We can find out whether users churned by checking if they viewed the ‘Cancellation Confirmation’ page, which is displayed after a successful cancellation performed on the ‘Cancel’ page.

Pages which are visited most often are:

NextSong (up to 8002 times for a single user within the observed period!)
Thumbs Down (up to 437 times for a single user)
Home (up to 355 times for a single user)
Add to Playlist (up to 240 times for a single user)
Add Friend (up to 143 times for a single user)
Roll Advert (up to 128 times for a single user)
Thumbs Up (up to 75 times for a single user)

On the other hand, some pages are viewed only a few times:

Submit Upgrade (up to 4 times for a single user); note though that Upgrade can be visited up to 15 times by a single user, meaning that users may click Upgrade but choose not to when asked to confirm their choice
Submit Downgrade (up to 3 times for a single user); note though that, similarly to Upgrade, Downgrade page can be visited up to 73 times by a single user
Cancel (only once per user)
Cancellation Confirmation (only once per user, as expected since user ID is removed afterwards)

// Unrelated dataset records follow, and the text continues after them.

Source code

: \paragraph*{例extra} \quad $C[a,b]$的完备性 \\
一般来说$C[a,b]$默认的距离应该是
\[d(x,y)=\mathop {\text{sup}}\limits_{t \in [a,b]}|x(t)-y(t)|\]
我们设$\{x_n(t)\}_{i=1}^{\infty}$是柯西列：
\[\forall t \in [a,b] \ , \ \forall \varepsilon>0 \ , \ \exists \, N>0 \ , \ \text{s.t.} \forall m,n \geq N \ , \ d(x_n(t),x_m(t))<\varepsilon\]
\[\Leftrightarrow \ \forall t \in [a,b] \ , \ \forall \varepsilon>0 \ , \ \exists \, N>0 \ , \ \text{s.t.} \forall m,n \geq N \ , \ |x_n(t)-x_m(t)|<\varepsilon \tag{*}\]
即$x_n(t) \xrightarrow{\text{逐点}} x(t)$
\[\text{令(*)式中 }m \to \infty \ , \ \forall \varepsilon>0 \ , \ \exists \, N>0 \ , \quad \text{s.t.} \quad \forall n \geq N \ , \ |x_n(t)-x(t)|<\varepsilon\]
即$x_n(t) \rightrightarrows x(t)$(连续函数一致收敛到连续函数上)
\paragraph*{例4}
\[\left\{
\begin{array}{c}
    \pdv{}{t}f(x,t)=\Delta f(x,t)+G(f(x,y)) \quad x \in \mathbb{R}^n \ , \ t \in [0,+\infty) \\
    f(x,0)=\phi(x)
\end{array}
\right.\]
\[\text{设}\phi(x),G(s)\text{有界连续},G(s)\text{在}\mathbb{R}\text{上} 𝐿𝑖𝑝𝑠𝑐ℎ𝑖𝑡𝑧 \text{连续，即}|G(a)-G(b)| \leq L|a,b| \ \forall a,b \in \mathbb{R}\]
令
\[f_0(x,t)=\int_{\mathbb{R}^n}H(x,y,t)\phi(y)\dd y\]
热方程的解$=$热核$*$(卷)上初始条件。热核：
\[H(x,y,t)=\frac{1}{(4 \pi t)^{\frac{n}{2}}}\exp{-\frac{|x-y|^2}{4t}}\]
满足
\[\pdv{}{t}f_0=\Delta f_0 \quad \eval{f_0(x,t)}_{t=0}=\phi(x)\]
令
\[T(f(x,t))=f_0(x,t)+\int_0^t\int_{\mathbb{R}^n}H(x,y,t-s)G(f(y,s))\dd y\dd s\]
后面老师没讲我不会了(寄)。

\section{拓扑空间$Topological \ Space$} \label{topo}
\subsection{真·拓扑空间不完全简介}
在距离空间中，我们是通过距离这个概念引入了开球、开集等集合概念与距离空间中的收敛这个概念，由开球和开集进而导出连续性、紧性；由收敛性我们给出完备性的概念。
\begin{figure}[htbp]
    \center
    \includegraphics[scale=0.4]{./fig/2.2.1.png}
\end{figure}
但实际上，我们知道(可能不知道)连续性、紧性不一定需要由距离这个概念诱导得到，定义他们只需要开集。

Using the “userId, sessionId, itemInSession” key, we can rebuild the order of actions each user performed in each session. One thing we further investigated is the time difference between two consecutive ‘NextSong’ pages, as it could have indicated whether users skipped songs; we noticed however that this time difference is always larger than the song’s length (at least in our dataset), potentially meaning that Sparkify doesn’t offer such a feature.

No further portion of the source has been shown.